I took a tour of the new wing of a museum built by a famous architect and with wayfinding by an EGD firm. The signage was neat and beautifully detailed, if a bit understated. But with a modern glass and steel addition grafted onto the old nineteenth century structure, overall museum orientation was challenging—the need for a good map directory was clear. We found a nice looking graphically-designed map in an appropriate location, but when I tried to orient myself I found that the north-up map was at right angles relative to my location and horizontal sightline—up on the map was actually to my right, what was to my left in real space was down on the map, etc. This requires the user to mentally flip the map, making it unusable for many visitors. When I quizzed our facility manager guide, he said that’s the way the designer wanted it and after all, it was by an expert firm.
I encountered a very clean map on a well-known waterfront, again, graphically-designed—bold and simple lines for the streets, abstracted blue form for the water and neat squares for the destinations. But, the eight or nine destination squares had only numbers, not place names—I had to find and visually scan a list-form legend and then match the numbers on the map to identify the area’s places—unnecessary mental gymnastics. Comparing locational relationships was also very difficult: I wanted to get to the aquarium and I was near the museum; let’s see, on the list the museum is No. 8 and the aquarium is No. 11, so I need to find 11 on the map and compare the location to 8. But, there was ample space on this simple map for in-place labeling. Another good-looking map with marginal utility. I see these handsome but difficult-to-use maps everywhere—office complexes, universities, downtowns—and often as part of an otherwise effective wayfinding program.
Why so many ineffective maps? Many graphic designers treat maps as works of art, not as communication tools—abstracting reality into oblivion. Streamlining the complex environment into overly simple graphic forms and colors. Removing all pictorial references. Relegating wording and labeling to legend lists. But while taking pleasure in the purity of geometric forms and hard-edge style, designers often leave the map user behind. Focusing only on the form, designers seem to know little about how people actually use maps.
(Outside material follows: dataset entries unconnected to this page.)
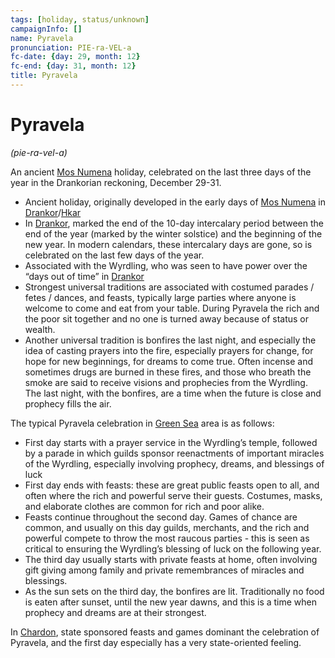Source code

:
 ```yaml
---
tags: [holiday, status/unknown]
campaignInfo: []
name: Pyravela
pronunciation: PIE-ra-VEL-a
fc-date: {day: 29, month: 12}
fc-end: {day: 31, month: 12}
title: Pyravela
---
```

# Pyravela
*(pie-ra-vel-a)*

An ancient [Mos Numena](<../../cosmology/religions/mos-numena.md>) holiday, celebrated on the last three days of the year in the Drankorian reckoning, December 29-31. 

- Ancient holiday, originally developed in the early days of [Mos Numena](<../../cosmology/religions/mos-numena.md>) in [Drankor](<../../history/drankorian-era/drankorian-empire.md>)/[Hkar](<../../history/pre-downfall/hkar.md>)    
- In [Drankor](<../../history/drankorian-era/drankorian-empire.md>), marked the end of the 10-day intercalary period between the end of the year (marked by the winter solstice) and the beginning of the new year. In modern calendars, these intercalary days are gone, so is celebrated on the last few days of the year.
- Associated with the Wyrdling, who was seen to have power over the “days out of time” in [Drankor](<../../history/drankorian-era/drankorian-empire.md>) 
- Strongest universal traditions are associated with costumed parades / fetes / dances, and feasts, typically large parties where anyone is welcome to come and eat from your table. During Pyravela the rich and the poor sit together and no one is turned away because of status or wealth. 
- Another universal tradition is bonfires the last night, and especially the idea of casting prayers into the fire, especially prayers for change, for hope for new beginnings, for dreams to come true. Often incense and sometimes drugs are burned in these fires, and those who breath the smoke are said to receive visions and prophecies from the Wyrdling. The last night, with the bonfires, are a time when the future is close and prophecy fills the air. 

The typical Pyravela celebration in [Green Sea](<../../gazetteer/green-sea.md>) area is as follows:

- First day starts with a prayer service in the Wyrdling’s temple, followed by a parade in which guilds sponsor reenactments of important miracles of the Wyrdling, especially involving prophecy, dreams, and blessings of luck
- First day ends with feasts: these are great public feasts open to all, and often where the rich and powerful serve their guests. Costumes, masks, and elaborate clothes are common for rich and poor alike. 
- Feasts continue throughout the second day. Games of chance are common, and usually on this day guilds, merchants, and the rich and powerful compete to throw the most raucous parties - this is seen as critical to ensuring the Wyrdling’s blessing of luck on the following year. 
- The third day usually starts with private feasts at home, often involving gift giving among family and private remembrances of miracles and blessings.
- As the sun sets on the third day, the bonfires are lit. Traditionally no food is eaten after sunset, until the new year dawns, and this is a time when prophecy and dreams are at their strongest.

In [Chardon](<../../gazetteer/west-coast/chardonian-empire/chardon/chardon.md>), state sponsored feasts and games dominant the celebration of Pyravela, and the first day especially has a very state-oriented feeling. 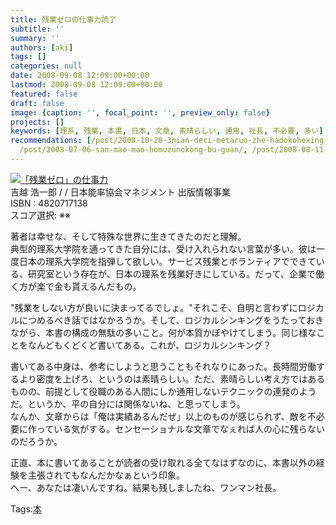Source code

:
 ```yaml
---
title: 残業ゼロの仕事力読了
subtitle: ''
summary: ''
authors: [aki]
tags: []
categories: null
date: 2008-09-08 12:09:00+00:00
lastmod: 2008-09-08 12:09:00+00:00
featured: false
draft: false
image: {caption: '', focal_point: '', preview_only: false}
projects: []
keywords: [理系, 残業, 本書, 日本, 文章, 素晴らしい, 通用, 社長, 不必要, 多い]
recommendations: [/post/2008-10-28-3nian-deci-metaruo-zhe-hadokohexing-tutanoka/,
  /post/2008-07-06-san-mao-mao-homuzunokong-bu-guan/, /post/2008-08-11-mian-bai-ihodoyokufen-karuzhe-xue-si-xiang-nosubete/]
---
```

![](https://ecx.images-amazon.com/images/I/51qiCnniYVL._SL160_.jpg)[「残業ゼロ」の仕事力](http://item.excite.co.jp/detail/ASIN_4820717138)  
吉越 浩一郎 / / 日本能率協会マネジメント 出版情報事業  
ISBN : 4820717138  
スコア選択: ※※  
  
著者は幸せな、そして特殊な世界に生きてきたのだと理解。  
典型的理系大学院を通ってきた自分には、受け入れられない言葉が多い。彼は一度日本の理系大学院を指弾して欲しい。サービス残業とボランティアでできている、研究室という存在が、日本の理系を残業好きにしている。だって、企業で働く方が楽で金も貰えるんだもの。  
  
"残業をしない方が良いに決まってるでしょ。"それこそ、自明と言わずにロジカルにつめるべき話ではなかろうか。そして、ロジカルシンキングをうたっておきながら、本書の構成の無駄の多いこと。何が本質かぼやけてしまう。同じ様なことをなんどもくどくど書いてある。これが、ロジカルシンキング？  
  
書いてある中身は、参考にしようと思うこともそれなりにあった。長時間労働するより密度を上げろ、というのは素晴らしい。ただ、素晴らしい考え方ではあるものの、前提として役職のある人間にしか通用しないテクニックの連発のようだ。というか、平の自分には関係ないね、と思ってしまう。  
なんか、文章からは「俺は実績あるんだぜ」以上のものが感じられず、敵を不必要に作っている気がする。センセーショナルな文章でなぇれば人の心に残らないのだろうか。  
  
正直、本に書いてあることが読者の受け取れる全てなはずなのに、本書以外の経験を主張されてもなんだかなぁという印象。  
へー、あなたは凄いんですね。結果も残しましたね、ワンマン社長。

Tags:[本](http://mrk0369.exblog.jp/tags/%E6%9C%AC/) 

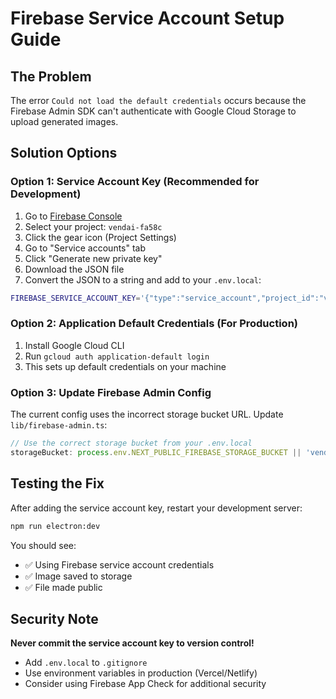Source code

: # Firebase Service Account Setup Guide

## The Problem
The error `Could not load the default credentials` occurs because the Firebase Admin SDK can't authenticate with Google Cloud Storage to upload generated images.

## Solution Options

### Option 1: Service Account Key (Recommended for Development)

1. Go to [Firebase Console](https://console.firebase.google.com/)
2. Select your project: `vendai-fa58c`
3. Click the gear icon (Project Settings)
4. Go to "Service accounts" tab
5. Click "Generate new private key"
6. Download the JSON file
7. Convert the JSON to a string and add to your `.env.local`:

```bash
FIREBASE_SERVICE_ACCOUNT_KEY='{"type":"service_account","project_id":"vendai-fa58c","private_key_id":"...","private_key":"...","client_email":"firebase-adminsdk-...@vendai-fa58c.iam.gserviceaccount.com","client_id":"...","auth_uri":"https://accounts.google.com/o/oauth2/auth","token_uri":"https://oauth2.googleapis.com/token","auth_provider_x509_cert_url":"https://www.googleapis.com/oauth2/v1/certs","client_x509_cert_url":"..."}'
```

### Option 2: Application Default Credentials (For Production)

1. Install Google Cloud CLI
2. Run `gcloud auth application-default login`
3. This sets up default credentials on your machine

### Option 3: Update Firebase Admin Config

The current config uses the incorrect storage bucket URL. Update `lib/firebase-admin.ts`:

```typescript
// Use the correct storage bucket from your .env.local
storageBucket: process.env.NEXT_PUBLIC_FIREBASE_STORAGE_BUCKET || 'vendai-fa58c.firebasestorage.app'
```

## Testing the Fix

After adding the service account key, restart your development server:

```bash
npm run electron:dev
```

You should see:
- ✅ Using Firebase service account credentials
- ✅ Image saved to storage
- ✅ File made public

## Security Note

**Never commit the service account key to version control!** 
- Add `.env.local` to `.gitignore`
- Use environment variables in production (Vercel/Netlify)
- Consider using Firebase App Check for additional security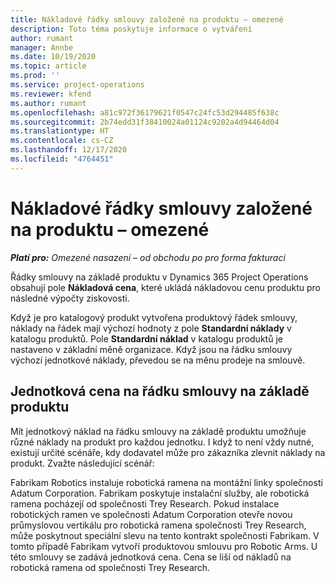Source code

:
 ```yaml
---
title: Nákladové řádky smlouvy založené na produktu – omezené
description: Toto téma poskytuje informace o vytváření
author: rumant
manager: Annbe
ms.date: 10/19/2020
ms.topic: article
ms.prod: ''
ms.service: project-operations
ms.reviewer: kfend
ms.author: rumant
ms.openlocfilehash: a81c972f36179621f0547c24fc53d294485f638c
ms.sourcegitcommit: 2b74edd31f38410024a01124c9202a4d94464d04
ms.translationtype: HT
ms.contentlocale: cs-CZ
ms.lasthandoff: 12/17/2020
ms.locfileid: "4764451"
---
```

# <a name="cost-product-based-contract-lines---lite"></a>Nákladové řádky smlouvy založené na produktu – omezené

_**Platí pro:** Omezené nasazení – od obchodu po pro forma fakturaci_


Řádky smlouvy na základě produktu v Dynamics 365 Project Operations obsahují pole **Nákladová cena**, které ukládá nákladovou cenu produktu pro následné výpočty ziskovosti.

Když je pro katalogový produkt vytvořena produktový řádek smlouvy, náklady na řádek mají výchozí hodnoty z pole **Standardní náklady** v katalogu produktů. Pole **Standardní náklad** v katalogu produktů je nastaveno v základní měně organizace. Když jsou na řádku smlouvy výchozí jednotkové náklady, převedou se na měnu prodeje na smlouvě.

## <a name="unit-cost-on-a-product-based-contract-line"></a>Jednotková cena na řádku smlouvy na základě produktu

Mít jednotkový náklad na řádku smlouvy na základě produktu umožňuje různé náklady na produkt pro každou jednotku. I když to není vždy nutné, existují určité scénáře, kdy dodavatel může pro zákazníka zlevnit náklady na produkt. Zvažte následující scénář:

Fabrikam Robotics instaluje robotická ramena na montážní linky společnosti Adatum Corporation. Fabrikam poskytuje instalační služby, ale robotická ramena pocházejí od společnosti Trey Research. Pokud instalace robotických ramen ve společnosti Adatum Corporation otevře novou průmyslovou vertikálu pro robotická ramena společnosti Trey Research, může poskytnout speciální slevu na tento kontrakt společnosti Fabrikam. V tomto případě Fabrikam vytvoří produktovou smlouvu pro Robotic Arms. U této smlouvy se zadává jednotková cena. Cena se liší od nákladů na robotická ramena od společnosti Trey Research.
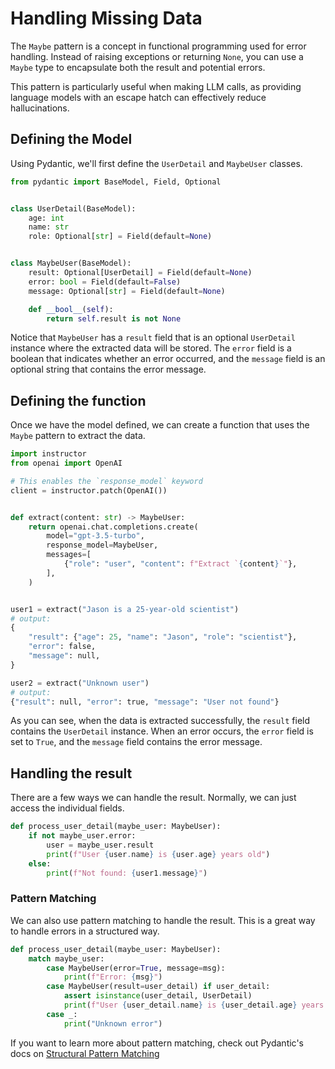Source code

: # Handling Missing Data

The `Maybe` pattern is a concept in functional programming used for error handling. Instead of raising exceptions or returning `None`, you can use a `Maybe` type to encapsulate both the result and potential errors. 

This pattern is particularly useful when making LLM calls, as providing language models with an escape hatch can effectively reduce hallucinations.

## Defining the Model

Using Pydantic, we'll first define the `UserDetail` and `MaybeUser` classes.

```python
from pydantic import BaseModel, Field, Optional


class UserDetail(BaseModel):
    age: int
    name: str
    role: Optional[str] = Field(default=None)


class MaybeUser(BaseModel):
    result: Optional[UserDetail] = Field(default=None)
    error: bool = Field(default=False)
    message: Optional[str] = Field(default=None)

    def __bool__(self):
        return self.result is not None
```

Notice that `MaybeUser` has a `result` field that is an optional `UserDetail` instance where the extracted data will be stored. The `error` field is a boolean that indicates whether an error occurred, and the `message` field is an optional string that contains the error message.

## Defining the function

Once we have the model defined, we can create a function that uses the `Maybe` pattern to extract the data.

```python
import instructor
from openai import OpenAI

# This enables the `response_model` keyword
client = instructor.patch(OpenAI())


def extract(content: str) -> MaybeUser:
    return openai.chat.completions.create(
        model="gpt-3.5-turbo",
        response_model=MaybeUser,
        messages=[
            {"role": "user", "content": f"Extract `{content}`"},
        ],
    )


user1 = extract("Jason is a 25-year-old scientist")
# output:
{
    "result": {"age": 25, "name": "Jason", "role": "scientist"},
    "error": false,
    "message": null,
}

user2 = extract("Unknown user")
# output:
{"result": null, "error": true, "message": "User not found"}
```

As you can see, when the data is extracted successfully, the `result` field contains the `UserDetail` instance. When an error occurs, the `error` field is set to `True`, and the `message` field contains the error message.

## Handling the result

There are a few ways we can handle the result. Normally, we can just access the individual fields.

```python
def process_user_detail(maybe_user: MaybeUser):
    if not maybe_user.error:
        user = maybe_user.result
        print(f"User {user.name} is {user.age} years old")
    else:
        print(f"Not found: {user1.message}")
```

### Pattern Matching

We can also use pattern matching to handle the result. This is a great way to handle errors in a structured way.

```python
def process_user_detail(maybe_user: MaybeUser):
    match maybe_user:
        case MaybeUser(error=True, message=msg):
            print(f"Error: {msg}")
        case MaybeUser(result=user_detail) if user_detail:
            assert isinstance(user_detail, UserDetail)
            print(f"User {user_detail.name} is {user_detail.age} years old")
        case _:
            print("Unknown error")
```

If you want to learn more about pattern matching, check out Pydantic's docs on [Structural Pattern Matching](https://docs.pydantic.dev/latest/concepts/models/#structural-pattern-matching)
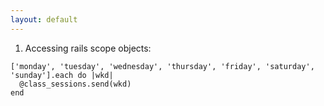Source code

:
 ```yaml
---
layout: default
---
```



1. Accessing rails scope objects:

```
['monday', 'tuesday', 'wednesday', 'thursday', 'friday', 'saturday', 'sunday'].each do |wkd|
  @class_sessions.send(wkd)
end
```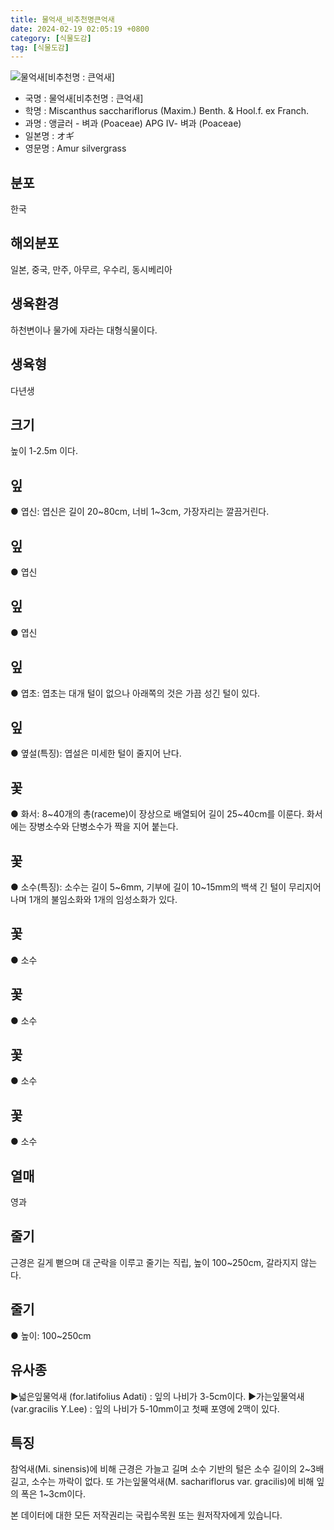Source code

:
 ```yaml
---
title: 물억새_비추천명큰억새
date: 2024-02-19 02:05:19 +0800
category: [식물도감]
tag: [식물도감]
---
```




![물억새[비추천명 : 큰억새]](/fileUpload/plants/basic/Gramineae/Miscanthus/14587/1_th2.jpg)
- 국명 : 물억새[비추천명 : 큰억새]
- 학명 : Miscanthus sacchariflorus (Maxim.) Benth. & Hool.f. ex Franch.
- 과명 : 앵글러 - 벼과 (Poaceae) APG Ⅳ- 벼과 (Poaceae)
- 일본명 : オギ
- 영문명 : Amur silvergrass


## 분포
한국
## 해외분포
일본, 중국, 만주, 아무르, 우수리, 동시베리아
## 생육환경
하천변이나 물가에 자라는 대형식물이다.
## 생육형
다년생
## 크기
높이 1-2.5m 이다.
## 잎
● 엽신: 엽신은 길이 20~80cm, 너비 1~3cm, 가장자리는 깔끔거린다.
## 잎
● 엽신
## 잎
● 엽신
## 잎
● 엽초: 엽초는 대개 털이 없으나 아래쪽의 것은 가끔 성긴 털이 있다.
## 잎
● 옆설(특징): 엽설은 미세한 털이 줄지어 난다.
## 꽃
● 화서: 8~40개의 총(raceme)이 장상으로 배열되어 길이 25~40cm를 이룬다. 화서에는 장병소수와 단병소수가 짝을 지어 붙는다.
## 꽃
● 소수(특징): 소수는 길이 5~6mm, 기부에 길이 10~15mm의 백색 긴 털이 무리지어 나며 1개의 불임소화와 1개의 임성소화가 있다.
## 꽃
● 소수
## 꽃
● 소수
## 꽃
● 소수
## 꽃
● 소수
## 열매
영과
## 줄기
근경은 길게 뻗으며 대 군락을 이루고 줄기는 직립, 높이 100~250cm, 갈라지지 않는다.
## 줄기
● 높이: 100~250cm
## 유사종
▶넓은잎물억새 (for.latifolius Adati) : 잎의 나비가 3-5cm이다. ▶가는잎물억새 (var.gracilis Y.Lee) : 잎의 나비가 5-10mm이고 첫째 포영에 2맥이 있다.
## 특징
참억새(Mi. sinensis)에 비해 근경은 가늘고 길며 소수 기반의 털은 소수 길이의 2~3배 길고, 소수는 까락이 없다. 또 가는잎물억새(M. sachariflorus var. gracilis)에 비해 잎의 폭은 1~3cm이다.






본 데이터에 대한 모든 저작권리는 국립수목원 또는 원저작자에게 있습니다.
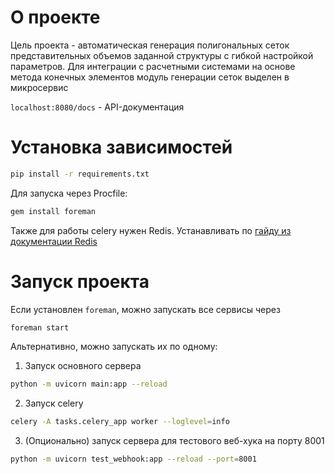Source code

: # О проекте

Цель проекта - автоматическая генерация полигональных сеток представительных объемов заданной структуры с гибкой настройкой параметров. Для интеграции с расчетными системами на основе метода конечных элементов модуль генерации сеток выделен в микросервис

`localhost:8080/docs` - API-документация

# Установка зависимостей

```bash
pip install -r requirements.txt
```

Для запуска через Procfile:

```bash
gem install foreman
```

Также для работы celery нужен Redis. Устанавливать по [гайду из документации Redis](https://redis.io/docs/latest/operate/oss_and_stack/install/install-redis/)

# Запуск проекта

Если установлен `foreman`, можно запускать все сервисы через

```bash
foreman start
```

Альтернативно, можно запускать их по одному:

1. Запуск основного сервера

```bash
python -m uvicorn main:app --reload
```

2. Запуск celery

```bash
celery -A tasks.celery_app worker --loglevel=info
```

3. (Опционально) запуск сервера для тестового веб-хука на порту 8001

```bash
python -m uvicorn test_webhook:app --reload --port=8001
```


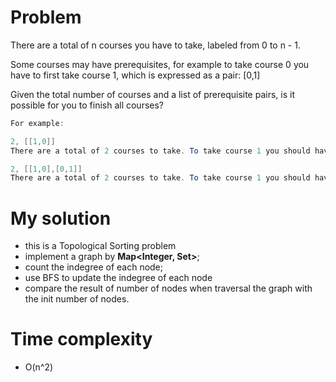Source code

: # Problem
There are a total of n courses you have to take, labeled from 0 to n - 1.

Some courses may have prerequisites, for example to take course 0 you have to first take course 1, which is expressed as a pair: [0,1]

Given the total number of courses and a list of prerequisite pairs, is it possible for you to finish all courses?

```Java
For example:

2, [[1,0]]
There are a total of 2 courses to take. To take course 1 you should have finished course 0. So it is possible.

2, [[1,0],[0,1]]
There are a total of 2 courses to take. To take course 1 you should have finished course 0, and to take course 0 you should also have finished course 1. So it is impossible.
```

# My solution

* this is a Topological Sorting problem
* implement a graph by **Map<Integer, Set<Integer>>**;
* count the indegree of each node;
* use BFS to update the indegree of each node
* compare the result of number of nodes when traversal the graph with the init number of nodes.

# Time complexity
* O(n^2)
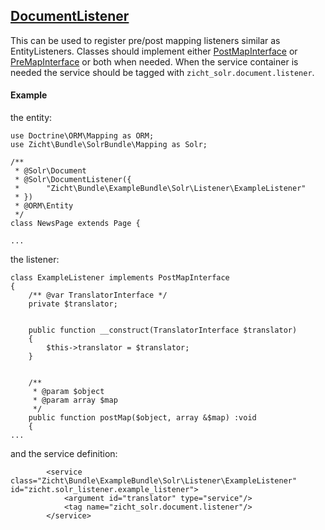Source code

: ## [DocumentListener](../../src/Zicht/Bundle/SolrBundle/Mapping/DocumentListener.php)

This can be used to register pre/post mapping listeners similar as EntityListeners. Classes should implement either [PostMapInterface](../../src/Zicht/Bundle/SolrBundle/Mapping/PostMapInterface.php) or [PreMapInterface](../../src/Zicht/Bundle/SolrBundle/Mapping/PreMapInterface) or both when needed. When the service container is needed the service should be tagged with `zicht_solr.document.listener`. 

#### Example

the entity:

```
use Doctrine\ORM\Mapping as ORM;
use Zicht\Bundle\SolrBundle\Mapping as Solr;

/**
 * @Solr\Document
 * @Solr\DocumentListener({
 *      "Zicht\Bundle\ExampleBundle\Solr\Listener\ExampleListener"
 * })
 * @ORM\Entity
 */
class NewsPage extends Page {

...
```

the listener:

```
class ExampleListener implements PostMapInterface
{
    /** @var TranslatorInterface */
    private $translator;


    public function __construct(TranslatorInterface $translator)
    {
        $this->translator = $translator;
    }


    /**
     * @param $object
     * @param array $map
     */
    public function postMap($object, array &$map) :void
    {
...
```

and the service definition:

```
        <service class="Zicht\Bundle\ExampleBundle\Solr\Listener\ExampleListener" id="zicht.solr_listener.example_listener">
            <argument id="translator" type="service"/>
            <tag name="zicht_solr.document.listener"/>
        </service>
```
We map users don’t ask for much; all we want is to easily find our present actual location on the map and effortlessly relate the map to its counterpart, the real world around us. A map is a miniature interpretation of the world it represents and needs a few elements that I can look for in the environment and quickly see at the same time: a signature building, a major street, a public fountain. Anything to help match the map to reality around me. Then I want to locate my destination on the map and form a mental wayfinding plan—looks like the library is just up the street and two blocks over to the right.
We want up on the map to be the same as our direction of vision when reading the map—yes, head-up maps are the only way to go. Sorry architects, but north-up just doesn’t work when you’re facing south in a busy city. Reinforcing our head-up map understanding is our ever increasing use of digital maps in our cars—I can’t imagine an Uber driver trying to find my house with an always north-up screen.
And, we want minimal mental work to do and that means avoiding or minimizing the use of legends—whenever possible all destinations should be labeled directly on the map.
But you can still design a cool-looking map.